HOW TO COMPLETE THIS TASK :: Answer with a number only, stating how many lines of the records hold the word "gray".

Plain-text document sources
------------
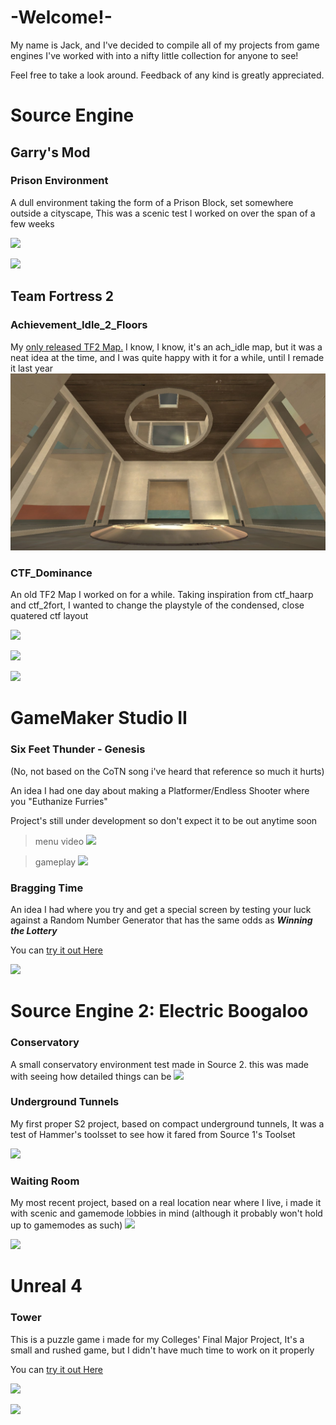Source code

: # -Welcome!-

My name is Jack, and I've decided to compile all of my projects from game engines I've worked with into a nifty little collection for anyone to see!

Feel free to take a look around. Feedback of any kind is greatly appreciated.


# Source Engine

## Garry's Mod

### Prison Environment

A dull environment taking the form of a Prison Block, set somewhere outside a cityscape, This was a scenic test I worked on over the span of a few weeks 

![](https://github.com/RevolverSoftworks/work/blob/gh-pages/Work/prisonoutside.jpg?raw=true)

![](https://github.com/RevolverSoftworks/work/blob/gh-pages/Work/prisoninside.jpg?raw=true)

## Team Fortress 2

### Achievement_Idle_2_Floors
My [only released TF2 Map.](https://steamcommunity.com/sharedfiles/filedetails/?id=2207478744) I know, I know, it's an ach_idle map, but it was a neat idea at the time, and I was quite happy with it for a while, until I remade it last year
![](https://github.com/RevolverSoftworks/portfolio/blob/gh-pages/Work/achidlemiddle.jpg?raw=true)


### CTF_Dominance

An old TF2 Map I worked on for a while. Taking inspiration from ctf_haarp and ctf_2fort, I wanted to change the playstyle of the condensed, close quatered ctf layout

![](https://github.com/RevolverSoftworks/work/blob/gh-pages/Work/dominanceoutside.jpeg?raw=true)

![](https://github.com/RevolverSoftworks/work/blob/gh-pages/Work/dominanceredintel1.jpg?raw=true)

![](https://github.com/RevolverSoftworks/work/blob/gh-pages/Work/dominancebluintel1.jpg?raw=true)


# GameMaker Studio II

### Six Feet Thunder - Genesis

(No, not based on the CoTN song i've heard that reference so much it hurts)

An idea I had one day about making a Platformer/Endless Shooter where you "Euthanize Furries"

Project's still under development so don't expect it to be out anytime soon

>menu video
[![](https://raw.githubusercontent.com/RevolverSoftworks/work/gh-pages/Work/menu.png)](https://user-images.githubusercontent.com/42077029/121952361-0765ef80-cd54-11eb-9864-115ac3575785.mp4)

>gameplay
[![](https://raw.githubusercontent.com/RevolverSoftworks/work/gh-pages/Work/desert.png)](https://user-images.githubusercontent.com/42077029/121943654-b51fd100-cd49-11eb-8f1f-e71d71fe9b3c.mp4)

### Bragging Time

An idea I had where you try and get a special screen by testing your luck against a Random Number Generator that has the same odds as ***Winning the Lottery***

You can [try it out Here](https://www.dropbox.com/s/yqc7xw7vbq0nyrr/Bragging%20Time.7z?dl=1)

![](https://github.com/RevolverSoftworks/work/blob/gh-pages/Work/braggingtime.jpg?raw=true)


# Source Engine 2: Electric Boogaloo

### Conservatory

A small conservatory environment test made in Source 2. this was made with seeing how detailed things can be
![](https://github.com/RevolverSoftworks/work/blob/gh-pages/Work/conservatory.jpg?raw=true)

### Underground Tunnels

My first proper S2 project, based on compact underground tunnels, It was a test of Hammer's toolsset to see how it fared from Source 1's Toolset

![](https://github.com/RevolverSoftworks/work/blob/gh-pages/Work/undergroundtunnel.png?raw=true)

### Waiting Room

My most recent project, based on a real location near where I live, i made it with scenic and gamemode lobbies in mind (although it probably won't hold up to gamemodes as such)
![](https://github.com/RevolverSoftworks/work/blob/gh-pages/Work/waitingroom.jpg?raw=true)

![](https://github.com/RevolverSoftworks/work/blob/gh-pages/Work/waitingroom1.png?raw=true)


# Unreal 4

### Tower

This is a puzzle game i made for my Colleges' Final Major Project, It's a small and rushed game, but I didn't have much time to work on it properly

You can [try it out Here](https://r-softworks.itch.io/tower)

![](https://github.com/RevolverSoftworks/work/blob/gh-pages/Work/towersky.jpg?raw=true)

![](https://github.com/RevolverSoftworks/work/blob/gh-pages/Work/towerpuzzle.png?raw=true)

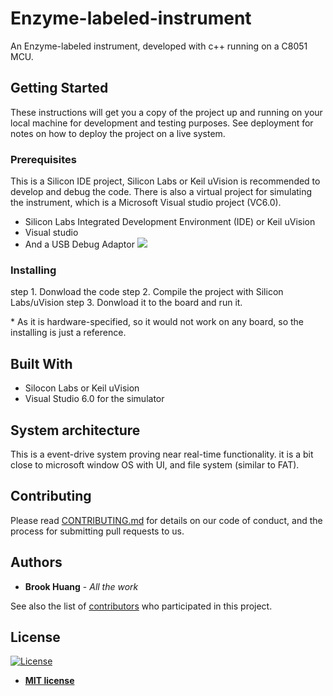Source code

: # Enzyme-labeled-instrument

An Enzyme-labeled instrument, developed with c++ running on a C8051 MCU.

## Getting Started

These instructions will get you a copy of the project up and running on your local machine for development and testing purposes. See deployment for notes on how to deploy the project on a live system.

### Prerequisites

This is a Silicon IDE project, Silicon Labs or Keil uVision is recommended to develop and debug the code. There is also a virtual project for simulating the instrument, which is a Microsoft Visual studio project (VC6.0).

  * Silicon Labs Integrated Development Environment (IDE) or Keil uVision
  * Visual studio
  * And a USB Debug Adaptor ![](https://www.silabs.com/content/usergenerated/asi/cloud/attachments/siliconlabs/en/community/mcu/8-bit/knowledge-base/jcr%3acontent/content/primary/blog/using_the_usb_debug-XeTq/images/8832b5dc-56ac-4f0e-a1d6-d2facba7f010.png)

### Installing

step 1. Donwload the code
step 2. Compile the project with Silicon Labs/uVision
step 3. Donwload it to the board and run it.

\* As it is hardware-specified, so it would not work on any board, so the installing is just a reference.

## Built With

* Silocon Labs or Keil uVision
* Visual Studio 6.0 for the simulator

## System architecture
This is a event-drive system proving near real-time functionality. it is a bit close to microsoft window OS with UI, and file system (similar to FAT).

## Contributing

Please read [CONTRIBUTING.md](https://gist.github.com/PurpleBooth/b24679402957c63ec426) for details on our code of conduct, and the process for submitting pull requests to us.

## Authors

* **Brook Huang** - *All the work*

See also the list of [contributors](https://github.com/Borrk/Enzyme-labeled-instrument.git/contributors) who participated in this project.

## License
[![License](http://img.shields.io/:license-mit-blue.svg?style=flat-square)](http://badges.mit-license.org)

- **[MIT license](http://opensource.org/licenses/mit-license.php)**

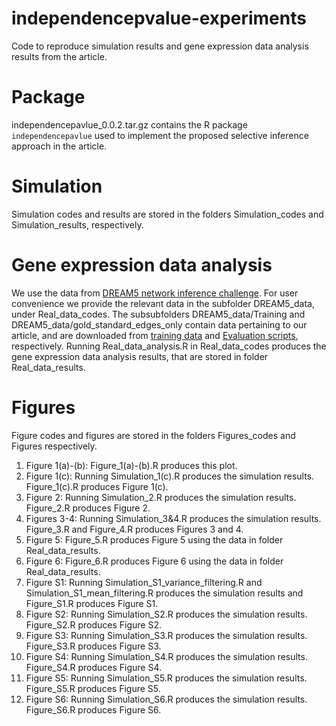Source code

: # independencepvalue-experiments
Code to reproduce simulation results and gene expression data analysis results from the article.

# Package
independencepavlue_0.0.2.tar.gz contains the R package `independencepavlue` used to implement the proposed selective inference approach in the article. 

# Simulation
Simulation codes and results are stored in the folders Simulation_codes and Simulation_results, respectively. 

# Gene expression data analysis
We use the data from [DREAM5 network inference challenge](https://www.synapse.org/#!Synapse:syn2787209/wiki/70354). For user convenience we provide the relevant data in the subfolder DREAM5_data, under Real_data_codes. The subsubfolders DREAM5_data/Training and DREAM5_data/gold_standard_edges_only contain data pertaining to our article, and are downloaded from [training data](https://www.synapse.org/#!Synapse:syn2787212) and [Evaluation scripts](https://www.synapse.org/#!Synapse:syn2787219), respectively.
Running Real_data_analysis.R in Real_data_codes produces the gene expression data analysis results, that are stored in folder Real_data_results. 

# Figures
Figure codes and figures are stored in the folders Figures_codes and Figures respectively.

1. Figure 1(a)-(b): Figure_1(a)-(b).R produces this plot.
2. Figure 1(c): Running Simulation_1(c).R produces the simulation results. Figure_1(c).R produces Figure 1(c).
3. Figure 2: Running Simulation_2.R produces the simulation results. Figure_2.R produces Figure 2.
4. Figures 3-4: Running Simulation_3&4.R produces the simulation results. Figure_3.R and Figure_4.R produces Figures 3 and 4.
5. Figure 5: Figure_5.R produces Figure 5 using the data in folder Real_data_results. 
6. Figure 6: Figure_6.R produces Figure 6 using the data in folder Real_data_results.
7. Figure S1: Running Simulation_S1_variance_filtering.R and Simulation_S1_mean_filtering.R produces the simulation results and Figure_S1.R produces Figure S1. 
8. Figure S2: Running Simulation_S2.R produces the simulation results. Figure_S2.R produces Figure S2.
9. Figure S3: Running Simulation_S3.R produces the simulation results. Figure_S3.R produces Figure S3.
10. Figure S4: Running Simulation_S4.R produces the simulation results. Figure_S4.R produces Figure S4.
11. Figure S5: Running Simulation_S5.R produces the simulation results. Figure_S5.R produces Figure S5.
12. Figure S6: Running Simulation_S6.R produces the simulation results. Figure_S6.R produces Figure S6.
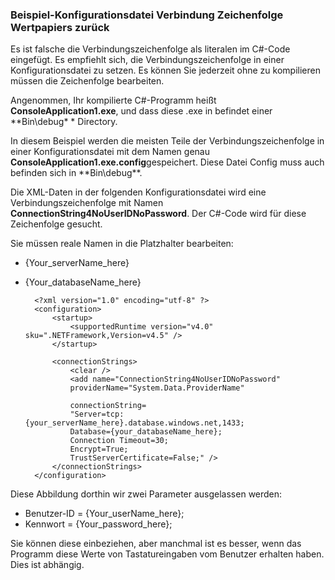 
<!--
includes/sql-database-include-connection-string-40-config.md

Latest Freshness check:  2015-09-04 , GeneMi.

## Connection string
-->


### <a name="example-config-file-for-connection-string-security"></a>Beispiel-Konfigurationsdatei Verbindung Zeichenfolge Wertpapiers zurück


Es ist falsche die Verbindungszeichenfolge als literalen im C#-Code eingefügt. Es empfiehlt sich, die Verbindungszeichenfolge in einer Konfigurationsdatei zu setzen. Es können Sie jederzeit ohne zu kompilieren müssen die Zeichenfolge bearbeiten.

Angenommen, Ihr kompilierte C#-Programm heißt **ConsoleApplication1.exe**, und dass diese .exe in befindet einer **Bin\debug\* * Directory.

In diesem Beispiel werden die meisten Teile der Verbindungszeichenfolge in einer Konfigurationsdatei mit dem Namen genau **ConsoleApplication1.exe.config**gespeichert. Diese Datei Config muss auch befinden sich in **Bin\debug\**.

Die XML-Daten in der folgenden Konfigurationsdatei wird eine Verbindungszeichenfolge mit Namen **ConnectionString4NoUserIDNoPassword**. Der C#-Code wird für diese Zeichenfolge gesucht.

Sie müssen reale Namen in die Platzhalter bearbeiten:

- {Your_serverName_here}
- {Your_databaseName_here}



        <?xml version="1.0" encoding="utf-8" ?>
        <configuration>
            <startup> 
                <supportedRuntime version="v4.0" sku=".NETFramework,Version=v4.5" />
            </startup>
        
            <connectionStrings>
                <clear />
                <add name="ConnectionString4NoUserIDNoPassword"
                providerName="System.Data.ProviderName"
        
                connectionString=
                "Server=tcp:{your_serverName_here}.database.windows.net,1433;
                Database={your_databaseName_here};
                Connection Timeout=30;
                Encrypt=True;
                TrustServerCertificate=False;" />
            </connectionStrings>
        </configuration>



Diese Abbildung dorthin wir zwei Parameter ausgelassen werden:

- Benutzer-ID = {Your_userName_here};
- Kennwort = {Your_password_here};


Sie können diese einbeziehen, aber manchmal ist es besser, wenn das Programm diese Werte von Tastatureingaben vom Benutzer erhalten haben. Dies ist abhängig.



<!--
These three includes/ files are a sequenced set, but you can pick and choose:

includes/sql-database-include-connection-string-20-portalshots.md
includes/sql-database-include-connection-string-30-compare.md
includes/sql-database-include-connection-string-40-config.md
-->
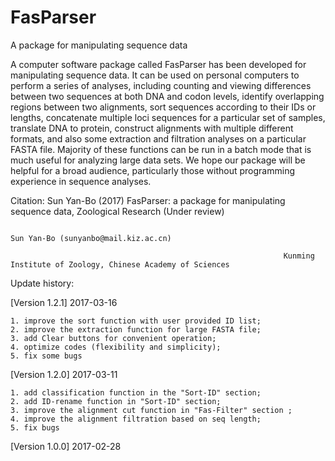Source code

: # FasParser
A package for manipulating sequence data

A computer software package called FasParser has been developed for manipulating sequence data. It can be used on personal computers to perform a series of analyses, including counting and viewing differences between two sequences at both DNA and codon levels, identify overlapping regions between two alignments, sort sequences according to their IDs or lengths, concatenate multiple loci sequences for a particular set of samples, translate DNA to protein, construct alignments with multiple different formats, and also some extraction and filtration analyses on a particular FASTA file. Majority of these functions can be run in a batch mode that is much useful for analyzing large data sets. We hope our package will be helpful for a broad audience, particularly those without programming experience in sequence analyses. 

Citation:
Sun Yan-Bo (2017) FasParser: a package for manipulating sequence data, Zoological Research (Under review)


                                                                                      Sun Yan-Bo (sunyanbo@mail.kiz.ac.cn)

                                                                 Kunming Institute of Zoology, Chinese Academy of Sciences
                                               
                                               
    

Update history:

[Version 1.2.1] 2017-03-16

    1. improve the sort function with user provided ID list;
    2. improve the extraction function for large FASTA file;
    3. add Clear buttons for convenient operation;
    4. optimize codes (flexibility and simplicity);
    5. fix some bugs


[Version 1.2.0] 2017-03-11

    1. add classification function in the "Sort-ID" section;
    2. add ID-rename function in "Sort-ID" section;
    3. improve the alignment cut function in "Fas-Filter" section ;
    4. improve the alignment filtration based on seq length;
    5. fix bugs
    
[Version 1.0.0] 2017-02-28
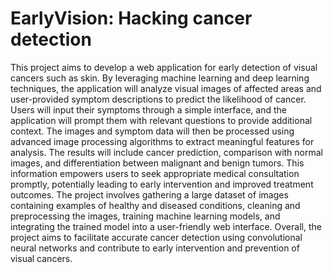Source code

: # EarlyVision: Hacking cancer detection
This project aims to develop a web application for early detection of visual cancers such as skin. By leveraging machine learning and deep learning techniques, the application will analyze visual images of affected areas and user-provided symptom descriptions to predict the likelihood of cancer. Users will input their symptoms through a simple interface, and the application will prompt them with relevant questions to provide additional context. The images and symptom data will then be processed using advanced image processing algorithms to extract meaningful features for analysis. The results will include cancer prediction, comparison with normal images, and differentiation between malignant and benign tumors. This information empowers users to seek appropriate medical consultation promptly, potentially leading to early intervention and improved treatment outcomes. The project involves gathering a large dataset of images containing examples of healthy and diseased conditions, cleaning and preprocessing the images, training machine learning models, and integrating the trained model into a user-friendly web interface. Overall, the project aims to facilitate accurate cancer detection using convolutional neural networks and contribute to early intervention and prevention of visual cancers.
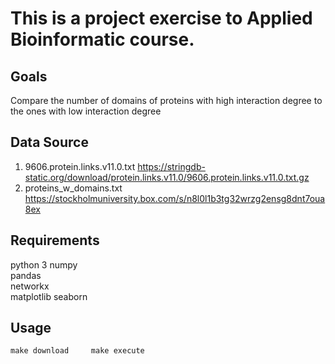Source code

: # This is a project exercise to Applied Bioinformatic course.

## Goals 
Compare the number of domains of proteins with high interaction degree to the ones with low interaction degree 

## Data Source
1. 9606.protein.links.v11.0.txt
https://stringdb-static.org/download/protein.links.v11.0/9606.protein.links.v11.0.txt.gz
2. proteins_w_domains.txt 
https://stockholmuniversity.box.com/s/n8l0l1b3tg32wrzg2ensg8dnt7oua8ex

## Requirements
python 3 
numpy  
pandas  
networkx  
matplotlib 
seaborn 

## Usage
`
make download    
make execute
`
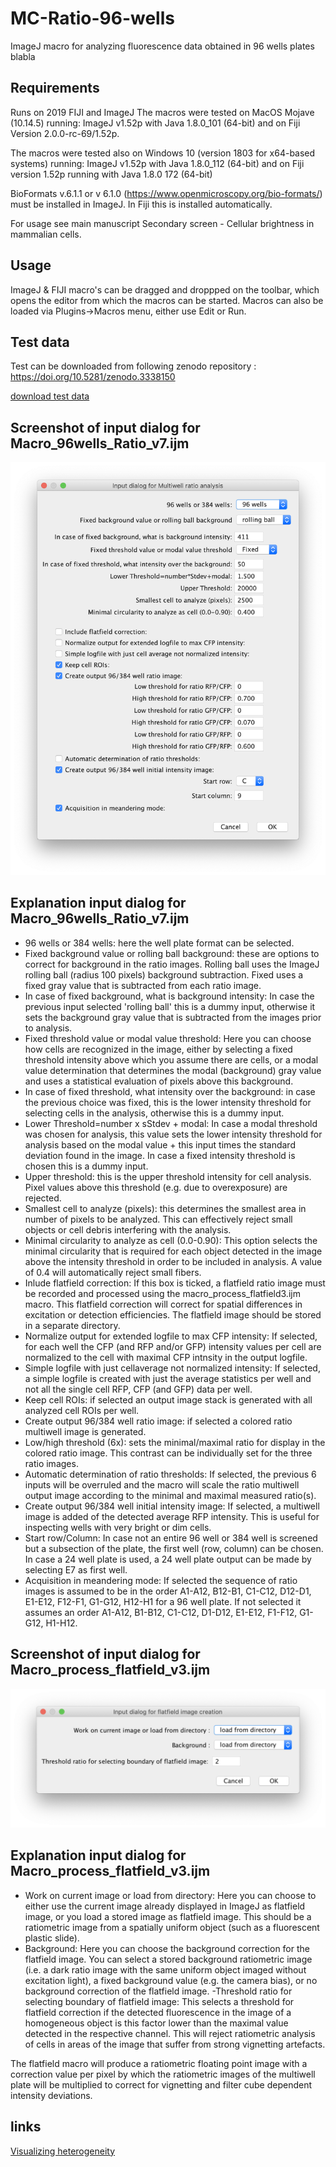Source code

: # MC-Ratio-96-wells
ImageJ macro for analyzing fluorescence data obtained in 96 wells plates
blabla
## Requirements
Runs on 2019 FIJI and ImageJ 
The macros were tested on MacOS Mojave (10.14.5) running:
ImageJ v1.52p with Java 1.8.0_101 (64-bit) and on Fiji Version 2.0.0-rc-69/1.52p.

The macros were tested also on Windows 10 (version 1803 for x64-based systems) running:
ImageJ v1.52p with Java 1.8.0_112 (64-bit) and on Fiji version 1.52p running with Java 1.8.0 172 (64-bit)

BioFormats v.6.1.1 or v 6.1.0 (https://www.openmicroscopy.org/bio-formats/) must be installed in ImageJ. In Fiji this is installed automatically.

For usage see main manuscript Secondary screen - Cellular brightness in mammalian cells.

## Usage
ImageJ & FIJI macro's can be dragged and droppped on the toolbar, which opens the editor from which the macros can be started.
Macros can also be loaded via Plugins->Macros menu, either use Edit or Run.

## Test data
Test can be downloaded from following zenodo repository : https://doi.org/10.5281/zenodo.3338150

[download test data](https://zenodo.org/record/3338150/files/Testdata_SupSoftw_5_Ratio_96wells.zip?download=1)

## Screenshot of input dialog for Macro_96wells_Ratio_v7.ijm
<img src="https://github.com/molcyto/MC-Ratio-96-wells/blob/master/Screenshot%20Ratio_96wells_macro_v7.png" width="600">

## Explanation input dialog for Macro_96wells_Ratio_v7.ijm
- 96 wells or 384 wells: here the well plate format can be selected.
- Fixed background value or rolling ball background: these are options to correct for background in the ratio images. Rolling ball uses the ImageJ rolling ball (radius 100 pixels) background subtraction. Fixed uses a fixed gray value that is subtracted from each ratio image.
- In case of fixed background, what is background intensity: In case the previous input selected 'rolling ball' this is a dummy input, otherwise it sets the background gray value that is subtracted from the images prior to analysis.
- Fixed threshold value or modal value threshold: Here you can choose how cells are recognized in the image, either by selecting a fixed threshold intensity above which you assume there are cells, or a modal value determination that determines the modal (background) gray value and uses a statistical evaluation of pixels above this background.
- In case of fixed threshold, what intensity over the background: in case the previous choice was fixed, this is the lower intensity threshold for selecting cells in the analysis, otherwise this is a dummy input.
- Lower Threshold=number x sStdev + modal: In case a modal threshold was chosen for analysis, this value sets the lower intensity threshold for analysis based on the modal value + this input times the standard deviation found in the image. In case a fixed intensity threshold is chosen this is a dummy input.
- Upper threshold: this is the upper threshold intensity for cell analysis. Pixel values above this threshold (e.g. due to overexposure) are rejected.
- Smallest cell to analyze (pixels): this determines the smallest area in number of pixels to be analyzed. This can effectively reject small objects or cell debris interfering with the analysis.
- Minimal circularity to analyze as cell (0.0-0.90): This option selects the minimal circularity that is required for each object detected in the image above the intensity threshold in order to be included in analysis. A value of 0.4 will automatically reject small fibers.
- Inlude flatfield correction: If this box is ticked, a flatfield ratio image must be recorded and processed using the macro_process_flatfield3.ijm macro. This flatfield correction will correct for spatial differences in excitation or detection efficiencies. The flatfield image should be stored in a separate directory.
- Normalize output for extended logfile to max CFP intensity: If selected, for each well the CFP (and RFP and/or GFP) intensity values per cell are normalized to the cell with maximal CFP intnsity in the output logfile. 
- Simple logfile with just cellaverage not normalized intensity: If selected, a simple logfile is created with just the average statistics per well and not all the single cell RFP, CFP (and GFP) data per well.
- Keep cell ROIs: if selected an output image stack is generated with all analyzed cell ROIs per well.
- Create output 96/384 well ratio image: if selected a colored ratio multiwell image is generated.
- Low/high threshold (6x): sets the minimal/maximal ratio for display in the colored ratio image. This contrast can be individually set for the three ratio images.
- Automatic determination of ratio thresholds: If selected, the previous 6 inputs will be overruled and the macro will scale the ratio multiwell output image according to the minimal and maximal measured ratio(s).
- Create output 96/384 well initial intensity image: If selected, a multiwell image is added of the detected average RFP intensity. This is useful for inspecting wells with very bright or dim cells.
- Start row/Column: In case not an entire 96 well or 384 well is screened but a subsection of the plate, the first well (row, column) can be chosen. In case a 24 well plate is used, a 24 well plate output can be made by selecting E7 as first well.
- Acquisition in meandering mode: If selected the sequence of ratio images is assumed to be in the order A1-A12, B12-B1, C1-C12, D12-D1, E1-E12, F12-F1, G1-G12, H12-H1 for a 96 well plate. If not selected it assumes an order A1-A12, B1-B12, C1-C12, D1-D12, E1-E12, F1-F12, G1-G12, H1-H12.

## Screenshot of input dialog for Macro_process_flatfield_v3.ijm
<img src="https://github.com/molcyto/MC-Ratio-96-wells/blob/master/Screenshot%20macro_process_flatfield3.png" width="600">

## Explanation input dialog for Macro_process_flatfield_v3.ijm
- Work on current image or load from directory: Here you can choose to either use the current image already displayed in ImageJ as flatfield image, or you load a stored image as flatfield image. This should be a ratiometric image from a spatially uniform object (such as a fluorescent plastic slide).
- Background: Here you can choose the background correction for the flatfield image. You can select a stored background ratiometric image (i.e. a dark ratio image with the same uniform object imaged without excitation light), a fixed background value (e.g. the camera bias), or no background correction of the flatfield image.
-Threshold ratio for selecting boundary of flatfield image: This selects a threshold for flatfield correction if the detected fluorescence in the image of a homogeneous object is this factor lower than the maximal value detected in the respective channel. This will reject ratiometric analysis of cells in areas of the image that suffer from strong vignetting artefacts.

The flatfield macro will produce a ratiometric floating point image with a correction value per pixel by which the ratiometric images of the multiwell plate will be multiplied to correct for vignetting and filter cube dependent intensity deviations.


## links
[Visualizing heterogeneity](http://thenode.biologists.com/visualizing-heterogeneity-of-imaging-data/research/)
------------
RESPONSE AREA :: 3